# [The problem]
Scan the records and identify every line in which the string "include" occurs, then return those lines.

[Saved data entries]
◇ ◇ ◇ ◇
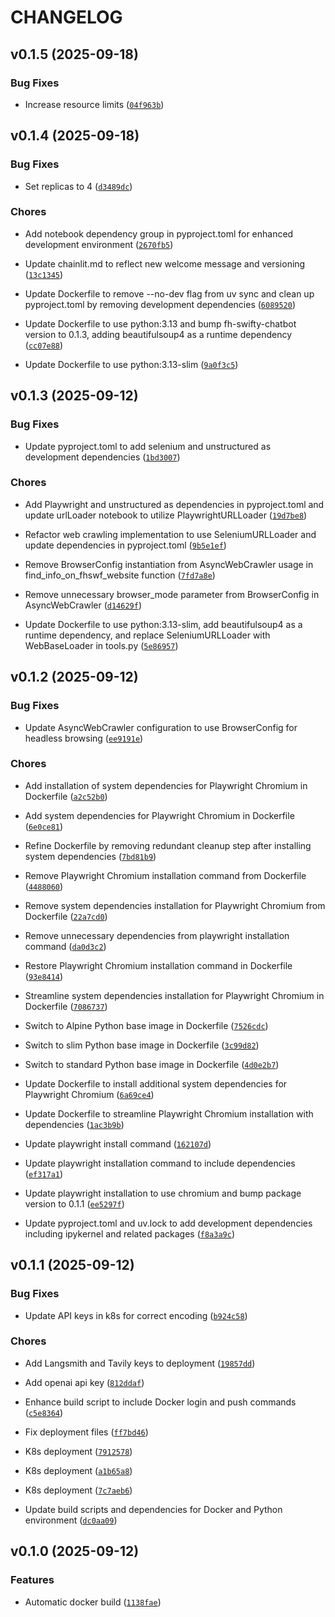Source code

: # CHANGELOG


## v0.1.5 (2025-09-18)

### Bug Fixes

- Increase resource limits
  ([`04f963b`](https://github.com/fhswf/fh-swifty-chatbot/commit/04f963b85ded7d2ff686a476b8528486af25c175))


## v0.1.4 (2025-09-18)

### Bug Fixes

- Set replicas to 4
  ([`d3489dc`](https://github.com/fhswf/fh-swifty-chatbot/commit/d3489dcd2e3bd9145af477fc33a795e225095639))

### Chores

- Add notebook dependency group in pyproject.toml for enhanced development environment
  ([`2670fb5`](https://github.com/fhswf/fh-swifty-chatbot/commit/2670fb58771711e6096d23f53f0369cc3cc42738))

- Update chainlit.md to reflect new welcome message and versioning
  ([`13c1345`](https://github.com/fhswf/fh-swifty-chatbot/commit/13c134582d8c7864531895617ac772e4fc603e47))

- Update Dockerfile to remove --no-dev flag from uv sync and clean up pyproject.toml by removing
  development dependencies
  ([`6089520`](https://github.com/fhswf/fh-swifty-chatbot/commit/60895204169a98c60ba316f59cad596a644c59bf))

- Update Dockerfile to use python:3.13 and bump fh-swifty-chatbot version to 0.1.3, adding
  beautifulsoup4 as a runtime dependency
  ([`cc07e88`](https://github.com/fhswf/fh-swifty-chatbot/commit/cc07e8834ff7675345144012fe8c8c1c405e2d17))

- Update Dockerfile to use python:3.13-slim
  ([`9a0f3c5`](https://github.com/fhswf/fh-swifty-chatbot/commit/9a0f3c5cde1c02471548a6cfd420e6bea7cdb576))


## v0.1.3 (2025-09-12)

### Bug Fixes

- Update pyproject.toml to add selenium and unstructured as development dependencies
  ([`1bd3007`](https://github.com/fhswf/fh-swifty-chatbot/commit/1bd3007f4e0ace4f9f45a2869f25797987693526))

### Chores

- Add Playwright and unstructured as dependencies in pyproject.toml and update urlLoader notebook to
  utilize PlaywrightURLLoader
  ([`19d7be8`](https://github.com/fhswf/fh-swifty-chatbot/commit/19d7be858b715f8259dff7f19cb6e9d9f4333319))

- Refactor web crawling implementation to use SeleniumURLLoader and update dependencies in
  pyproject.toml
  ([`9b5e1ef`](https://github.com/fhswf/fh-swifty-chatbot/commit/9b5e1ef1b843ce0f57c65d9d21ed0ee0051693d9))

- Remove BrowserConfig instantiation from AsyncWebCrawler usage in find_info_on_fhswf_website
  function
  ([`7fd7a8e`](https://github.com/fhswf/fh-swifty-chatbot/commit/7fd7a8e3cd0552d665ffb8a4f19cd7608d912038))

- Remove unnecessary browser_mode parameter from BrowserConfig in AsyncWebCrawler
  ([`d14629f`](https://github.com/fhswf/fh-swifty-chatbot/commit/d14629f8225b0de7045a4cebd3afcf1b5b6938b7))

- Update Dockerfile to use python:3.13-slim, add beautifulsoup4 as a runtime dependency, and replace
  SeleniumURLLoader with WebBaseLoader in tools.py
  ([`5e86957`](https://github.com/fhswf/fh-swifty-chatbot/commit/5e869572fea56d43818d567d05624ecef6add979))


## v0.1.2 (2025-09-12)

### Bug Fixes

- Update AsyncWebCrawler configuration to use BrowserConfig for headless browsing
  ([`ee9191e`](https://github.com/fhswf/fh-swifty-chatbot/commit/ee9191e82c70ba6751b794894b449ebbbdcfc6e7))

### Chores

- Add installation of system dependencies for Playwright Chromium in Dockerfile
  ([`a2c52b0`](https://github.com/fhswf/fh-swifty-chatbot/commit/a2c52b0cb5d10b720a7d4fbf35f28ad3bdac1bc5))

- Add system dependencies for Playwright Chromium in Dockerfile
  ([`6e0ce81`](https://github.com/fhswf/fh-swifty-chatbot/commit/6e0ce81607b5ed0d270bbdb7605aeb50d697745c))

- Refine Dockerfile by removing redundant cleanup step after installing system dependencies
  ([`7bd81b9`](https://github.com/fhswf/fh-swifty-chatbot/commit/7bd81b988b5132ba38b836c251b2ec08a7f7471c))

- Remove Playwright Chromium installation command from Dockerfile
  ([`4488060`](https://github.com/fhswf/fh-swifty-chatbot/commit/4488060948cc5321a047689ab189925070a0898a))

- Remove system dependencies installation for Playwright Chromium from Dockerfile
  ([`22a7cd0`](https://github.com/fhswf/fh-swifty-chatbot/commit/22a7cd050aae47eac704ed51b43881f794596773))

- Remove unnecessary dependencies from playwright installation command
  ([`da0d3c2`](https://github.com/fhswf/fh-swifty-chatbot/commit/da0d3c2ca8b62dcd7ddbb6c86bb22c846339eb1e))

- Restore Playwright Chromium installation command in Dockerfile
  ([`93e8414`](https://github.com/fhswf/fh-swifty-chatbot/commit/93e841485670ef62fef7a0c51063b877b102a7c6))

- Streamline system dependencies installation for Playwright Chromium in Dockerfile
  ([`7086737`](https://github.com/fhswf/fh-swifty-chatbot/commit/7086737df75f2fcd8b08fcbd7c76a50388ebb207))

- Switch to Alpine Python base image in Dockerfile
  ([`7526cdc`](https://github.com/fhswf/fh-swifty-chatbot/commit/7526cdc82056bebba262c0723eec43f17ddc33b3))

- Switch to slim Python base image in Dockerfile
  ([`3c99d82`](https://github.com/fhswf/fh-swifty-chatbot/commit/3c99d8210f6ae1f712eee5cfa3e01e5ea54892a6))

- Switch to standard Python base image in Dockerfile
  ([`4d0e2b7`](https://github.com/fhswf/fh-swifty-chatbot/commit/4d0e2b7a4fd7eb493f37eddde103efdb10d01a4e))

- Update Dockerfile to install additional system dependencies for Playwright Chromium
  ([`6a69ce4`](https://github.com/fhswf/fh-swifty-chatbot/commit/6a69ce426d11ea920f86fb69f9bbdb5accf82055))

- Update Dockerfile to streamline Playwright Chromium installation with dependencies
  ([`1ac3b9b`](https://github.com/fhswf/fh-swifty-chatbot/commit/1ac3b9bedd350df1f7596ef440e9bbfde3e24c25))

- Update playwright install command
  ([`162107d`](https://github.com/fhswf/fh-swifty-chatbot/commit/162107ddc538842ec09276e21d4c78face54f728))

- Update playwright installation command to include dependencies
  ([`ef317a1`](https://github.com/fhswf/fh-swifty-chatbot/commit/ef317a12c5d0d2a9fe01e93163a745dd28068441))

- Update playwright installation to use chromium and bump package version to 0.1.1
  ([`ee5297f`](https://github.com/fhswf/fh-swifty-chatbot/commit/ee5297f8bc185bbf03abe07c7b1a029d996ecf21))

- Update pyproject.toml and uv.lock to add development dependencies including ipykernel and related
  packages
  ([`f8a3a9c`](https://github.com/fhswf/fh-swifty-chatbot/commit/f8a3a9c2bc45f7ef457e839da9d308ce75e9bce3))


## v0.1.1 (2025-09-12)

### Bug Fixes

- Update API keys in k8s for correct encoding
  ([`b924c58`](https://github.com/fhswf/fh-swifty-chatbot/commit/b924c58b10b06609acfbb2db4df7498b494bce63))

### Chores

- Add Langsmith and Tavily keys to deployment
  ([`19857dd`](https://github.com/fhswf/fh-swifty-chatbot/commit/19857dd72c7f0679187530ac72085a565e364d4e))

- Add openai api key
  ([`812ddaf`](https://github.com/fhswf/fh-swifty-chatbot/commit/812ddafbdc1fcb59bc9324a26e6894606aa7ce5c))

- Enhance build script to include Docker login and push commands
  ([`c5e8364`](https://github.com/fhswf/fh-swifty-chatbot/commit/c5e836482094419ffe49adcf9a12216a6b101d38))

- Fix deployment files
  ([`ff7bd46`](https://github.com/fhswf/fh-swifty-chatbot/commit/ff7bd46c0fb036d68351246b4d6865cdf6310875))

- K8s deployment
  ([`7912578`](https://github.com/fhswf/fh-swifty-chatbot/commit/7912578592d205f7c89d84b18801596794ff8032))

- K8s deployment
  ([`a1b65a8`](https://github.com/fhswf/fh-swifty-chatbot/commit/a1b65a8e4ec9c5d883df58fc9baf182bc89c0f81))

- K8s deployment
  ([`7c7aeb6`](https://github.com/fhswf/fh-swifty-chatbot/commit/7c7aeb6a445ec758fe5429ccdb524885a9eecc28))

- Update build scripts and dependencies for Docker and Python environment
  ([`dc0aa09`](https://github.com/fhswf/fh-swifty-chatbot/commit/dc0aa096fe3084b72e5b4cc8e8170587ec664541))


## v0.1.0 (2025-09-12)

### Features

- Automatic docker build
  ([`1138fae`](https://github.com/fhswf/fh-swifty-chatbot/commit/1138fae7dd63ed9f984733fc76dcc72715ee6e55))
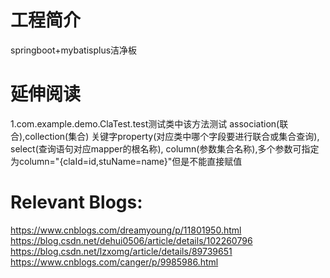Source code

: # 工程简介
springboot+mybatisplus洁净板


# 延伸阅读
1.com.example.demo.ClaTest.test测试类中该方法测试
association(联合),collection(集合)
关键字property(对应类中哪个字段要进行联合或集合查询),
select(查询语句对应mapper的根名称),
column(参数集合名称),多个参数可指定为column="{claId=id,stuName=name}"但是不能直接赋值


# Relevant Blogs:
https://www.cnblogs.com/dreamyoung/p/11801950.html
https://blog.csdn.net/dehui0506/article/details/102260796
https://blog.csdn.net/lzxomg/article/details/89739651
https://www.cnblogs.com/canger/p/9985986.html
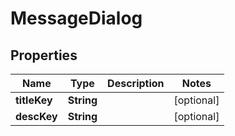

# MessageDialog


## Properties

| Name | Type | Description | Notes |
|------------ | ------------- | ------------- | -------------|
|**titleKey** | **String** |  |  [optional] |
|**descKey** | **String** |  |  [optional] |



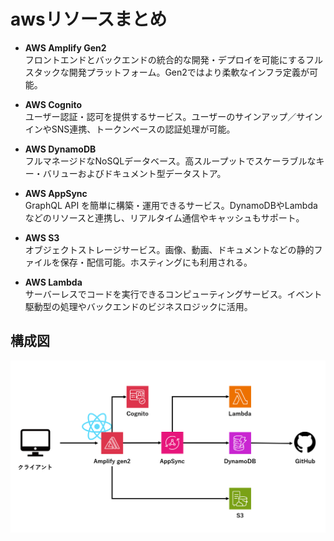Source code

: # awsリソースまとめ
- **AWS Amplify Gen2**  
  フロントエンドとバックエンドの統合的な開発・デプロイを可能にするフルスタックな開発プラットフォーム。Gen2ではより柔軟なインフラ定義が可能。

- **AWS Cognito**  
  ユーザー認証・認可を提供するサービス。ユーザーのサインアップ／サインインやSNS連携、トークンベースの認証処理が可能。

- **AWS DynamoDB**  
  フルマネージドなNoSQLデータベース。高スループットでスケーラブルなキー・バリューおよびドキュメント型データストア。

- **AWS AppSync**  
  GraphQL API を簡単に構築・運用できるサービス。DynamoDBやLambdaなどのリソースと連携し、リアルタイム通信やキャッシュもサポート。

- **AWS S3**  
  オブジェクトストレージサービス。画像、動画、ドキュメントなどの静的ファイルを保存・配信可能。ホスティングにも利用される。

- **AWS Lambda**  
  サーバーレスでコードを実行できるコンピューティングサービス。イベント駆動型の処理やバックエンドのビジネスロジックに活用。

## 構成図
![画像貼り付けます](./aws-architecture.png)
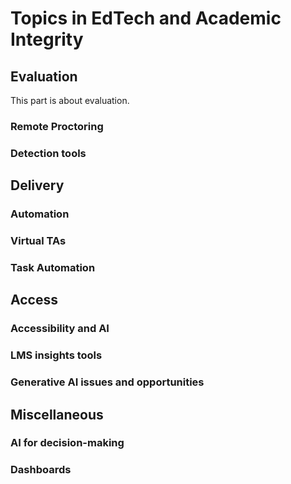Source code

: # Topics in EdTech and Academic Integrity

## Evaluation

This part is about evaluation.

### Remote Proctoring 

### Detection tools 

## Delivery 

### Automation 

### Virtual TAs 

### Task Automation 

## Access 

### Accessibility and AI  

### LMS insights tools 

### Generative AI issues and opportunities 

## Miscellaneous 

### AI for decision-making 

### Dashboards 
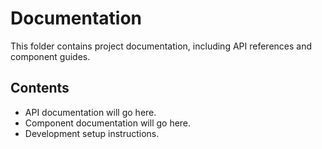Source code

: # Documentation

This folder contains project documentation, including API references and component guides.

## Contents

- API documentation will go here.
- Component documentation will go here.
- Development setup instructions. 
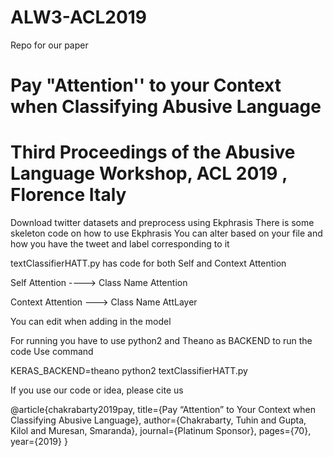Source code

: # ALW3-ACL2019

Repo for our paper

# Pay "Attention'' to your Context when Classifying Abusive Language

# Third Proceedings of the Abusive Language Workshop, ACL 2019 , Florence Italy


Download twitter datasets and preprocess using Ekphrasis
There is some skeleton code on how to use Ekphrasis
You can alter based on your file and how you have the tweet and label corresponding to it


textClassifierHATT.py has code for both Self and Context Attention


Self Attention ----> Class Name Attention

Context Attention ---> Class Name AttLayer



You can edit when adding in the model

For running you have to use python2 and Theano as BACKEND to run the code
Use command

KERAS_BACKEND=theano python2 textClassifierHATT.py


If you use our code or idea, please cite us

@article{chakrabarty2019pay,
  title={Pay “Attention” to Your Context when Classifying Abusive Language},
  author={Chakrabarty, Tuhin and Gupta, Kilol and Muresan, Smaranda},
  journal={Platinum Sponsor},
  pages={70},
  year={2019}
}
◇ ◇ ◇ ◇
# [Response to this task]
- Update playwright installation command to include dependencies
- Enhance build script to include Docker login and push commands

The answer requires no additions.